Exercise brief:
Transcribe the material from its first line onward, ending with the line that contains "#browser-request" and adding nothing beyond it.

____ Data section

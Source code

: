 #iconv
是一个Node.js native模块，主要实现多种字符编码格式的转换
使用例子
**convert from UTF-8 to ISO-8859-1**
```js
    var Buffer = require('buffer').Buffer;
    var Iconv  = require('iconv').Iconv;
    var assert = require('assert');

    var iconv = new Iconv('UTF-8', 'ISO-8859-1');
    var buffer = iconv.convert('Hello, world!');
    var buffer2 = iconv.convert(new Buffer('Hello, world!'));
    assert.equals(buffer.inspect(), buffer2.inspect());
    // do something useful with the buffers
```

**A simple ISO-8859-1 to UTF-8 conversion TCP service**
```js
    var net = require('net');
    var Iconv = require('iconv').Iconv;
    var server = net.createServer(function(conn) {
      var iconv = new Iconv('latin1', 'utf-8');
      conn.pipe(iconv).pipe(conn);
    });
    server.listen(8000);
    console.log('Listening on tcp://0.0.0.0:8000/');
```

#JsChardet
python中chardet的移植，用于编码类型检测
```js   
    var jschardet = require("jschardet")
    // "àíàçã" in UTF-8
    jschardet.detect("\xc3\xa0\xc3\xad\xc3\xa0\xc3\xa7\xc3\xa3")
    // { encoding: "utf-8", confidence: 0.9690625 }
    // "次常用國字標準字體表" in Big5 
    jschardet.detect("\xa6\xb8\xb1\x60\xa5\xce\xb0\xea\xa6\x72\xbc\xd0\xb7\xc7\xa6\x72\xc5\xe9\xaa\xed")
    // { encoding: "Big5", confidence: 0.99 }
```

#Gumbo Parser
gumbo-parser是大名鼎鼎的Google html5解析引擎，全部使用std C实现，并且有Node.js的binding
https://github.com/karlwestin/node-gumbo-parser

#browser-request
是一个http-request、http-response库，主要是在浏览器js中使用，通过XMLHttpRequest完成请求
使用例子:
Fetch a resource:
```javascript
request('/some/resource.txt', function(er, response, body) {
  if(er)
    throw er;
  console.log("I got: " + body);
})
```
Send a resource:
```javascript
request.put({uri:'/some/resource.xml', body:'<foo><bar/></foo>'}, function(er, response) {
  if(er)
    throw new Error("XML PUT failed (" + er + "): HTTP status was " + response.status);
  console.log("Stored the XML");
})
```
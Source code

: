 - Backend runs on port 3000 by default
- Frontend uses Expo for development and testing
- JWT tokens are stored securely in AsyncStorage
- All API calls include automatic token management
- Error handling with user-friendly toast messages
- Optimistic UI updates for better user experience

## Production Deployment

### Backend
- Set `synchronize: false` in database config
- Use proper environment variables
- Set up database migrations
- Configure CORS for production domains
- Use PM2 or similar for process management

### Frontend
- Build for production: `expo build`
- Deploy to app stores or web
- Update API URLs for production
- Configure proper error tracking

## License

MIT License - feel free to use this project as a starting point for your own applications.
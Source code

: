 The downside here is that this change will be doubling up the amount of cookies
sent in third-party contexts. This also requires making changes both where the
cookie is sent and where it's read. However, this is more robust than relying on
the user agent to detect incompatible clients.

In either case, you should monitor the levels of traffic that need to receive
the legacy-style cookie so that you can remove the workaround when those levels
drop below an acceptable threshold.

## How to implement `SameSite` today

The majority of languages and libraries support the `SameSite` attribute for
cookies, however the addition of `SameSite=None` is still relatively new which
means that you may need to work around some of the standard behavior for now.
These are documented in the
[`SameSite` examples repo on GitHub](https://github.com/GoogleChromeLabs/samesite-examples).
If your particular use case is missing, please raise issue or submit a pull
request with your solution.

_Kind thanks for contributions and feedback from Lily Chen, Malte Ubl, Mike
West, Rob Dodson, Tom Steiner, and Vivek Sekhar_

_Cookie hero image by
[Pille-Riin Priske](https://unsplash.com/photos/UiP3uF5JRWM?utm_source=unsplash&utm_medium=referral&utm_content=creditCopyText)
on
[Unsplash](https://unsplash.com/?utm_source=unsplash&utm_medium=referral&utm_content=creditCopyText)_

________

Solution for this exercise:
Source code

: #iconv
是一个Node.js native模块，主要实现多种字符编码格式的转换
使用例子
**convert from UTF-8 to ISO-8859-1**
```js
    var Buffer = require('buffer').Buffer;
    var Iconv  = require('iconv').Iconv;
    var assert = require('assert');

    var iconv = new Iconv('UTF-8', 'ISO-8859-1');
    var buffer = iconv.convert('Hello, world!');
    var buffer2 = iconv.convert(new Buffer('Hello, world!'));
    assert.equals(buffer.inspect(), buffer2.inspect());
    // do something useful with the buffers
```

**A simple ISO-8859-1 to UTF-8 conversion TCP service**
```js
    var net = require('net');
    var Iconv = require('iconv').Iconv;
    var server = net.createServer(function(conn) {
      var iconv = new Iconv('latin1', 'utf-8');
      conn.pipe(iconv).pipe(conn);
    });
    server.listen(8000);
    console.log('Listening on tcp://0.0.0.0:8000/');
```

#JsChardet
python中chardet的移植，用于编码类型检测
```js   
    var jschardet = require("jschardet")
    // "àíàçã" in UTF-8
    jschardet.detect("\xc3\xa0\xc3\xad\xc3\xa0\xc3\xa7\xc3\xa3")
    // { encoding: "utf-8", confidence: 0.9690625 }
    // "次常用國字標準字體表" in Big5 
    jschardet.detect("\xa6\xb8\xb1\x60\xa5\xce\xb0\xea\xa6\x72\xbc\xd0\xb7\xc7\xa6\x72\xc5\xe9\xaa\xed")
    // { encoding: "Big5", confidence: 0.99 }
```

#Gumbo Parser
gumbo-parser是大名鼎鼎的Google html5解析引擎，全部使用std C实现，并且有Node.js的binding
https://github.com/karlwestin/node-gumbo-parser

#browser-request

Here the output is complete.